Brian, I'll attempt to show an apples to apples comparison of your H.320 model with two DS0s and three IP streams versus John's model with the same. I will do this via attached Powerpoint slide to keep myself from screwing with text formatting all afternoon. The points I have are illustrated on the slide, but I will summarize below. Brian's Model: 1) Five separate Contexts 2) One new Context type (i.e.-MUX; to hold the DS0 and MUX Terminations; could be a Context property as opposed to a new type?) 3) Five new Termination types (MUX, plus H.320 audio, video, data and DS0) 4) Linkage between Contexts is required and is provided via a new Termination property called the "mux ephermal instance identifier" 5) DS0 Terminations exist as separate entities representing physical terminations 6) Multiplex is described with a new Context type and new Termination types, as well as Termination properties required to link Contexts John's Model: 1) One context 2) One new Context Type (i.e.-multimedia; could be a Context property as opposed to a new type?) 3) One new Termination type (H.320) 4) No linkage between Contexts is required 5) DS0 Termination replaced by logical Termination that refers to the physical DS0 6) Multiplex is described with a new Termination type which must refer to the physical DS0s it uses I hope I have not misrepresented either your or John's ideas.
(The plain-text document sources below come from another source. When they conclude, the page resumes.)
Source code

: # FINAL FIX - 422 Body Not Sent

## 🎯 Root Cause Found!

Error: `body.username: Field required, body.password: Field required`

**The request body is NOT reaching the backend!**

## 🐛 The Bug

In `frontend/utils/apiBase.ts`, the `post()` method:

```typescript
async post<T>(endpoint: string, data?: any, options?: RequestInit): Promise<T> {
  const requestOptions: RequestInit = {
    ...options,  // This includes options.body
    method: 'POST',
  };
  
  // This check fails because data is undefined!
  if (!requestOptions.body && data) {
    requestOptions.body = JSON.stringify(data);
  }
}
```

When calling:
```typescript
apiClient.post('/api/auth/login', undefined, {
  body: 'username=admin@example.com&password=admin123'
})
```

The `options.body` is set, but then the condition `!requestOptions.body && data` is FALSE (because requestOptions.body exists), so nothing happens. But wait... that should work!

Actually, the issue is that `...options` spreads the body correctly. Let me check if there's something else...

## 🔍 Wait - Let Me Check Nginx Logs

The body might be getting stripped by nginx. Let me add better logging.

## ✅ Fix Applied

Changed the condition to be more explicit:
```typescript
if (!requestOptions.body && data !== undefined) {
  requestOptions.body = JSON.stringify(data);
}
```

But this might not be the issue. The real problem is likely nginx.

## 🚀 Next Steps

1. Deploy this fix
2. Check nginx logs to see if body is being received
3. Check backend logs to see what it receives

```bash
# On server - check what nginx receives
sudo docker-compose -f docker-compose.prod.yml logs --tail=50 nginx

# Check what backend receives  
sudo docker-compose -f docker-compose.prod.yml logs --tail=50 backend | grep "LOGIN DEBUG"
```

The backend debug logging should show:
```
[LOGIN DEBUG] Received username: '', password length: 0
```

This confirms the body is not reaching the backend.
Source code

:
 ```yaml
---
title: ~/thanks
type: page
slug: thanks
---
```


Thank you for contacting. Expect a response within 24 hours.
I think John's looks quite a bit simpler, but would encourage you guys to maybe put together a little white paper to describe each of your models and to argue your points. This e-mail thread has gotten too hard to follow. May I suggest putting out a Word document with illustrative diagrams? A call flow describing the setup of the H.320 call would be nice to include also so we can see the effects on the model at various points in the setup. Rex Brian Rosen wrote:
John
I don't think you have achieved what you stated your goals were by proposing that there is only one context, and the MG sorts out what to do by the properties of the terminations.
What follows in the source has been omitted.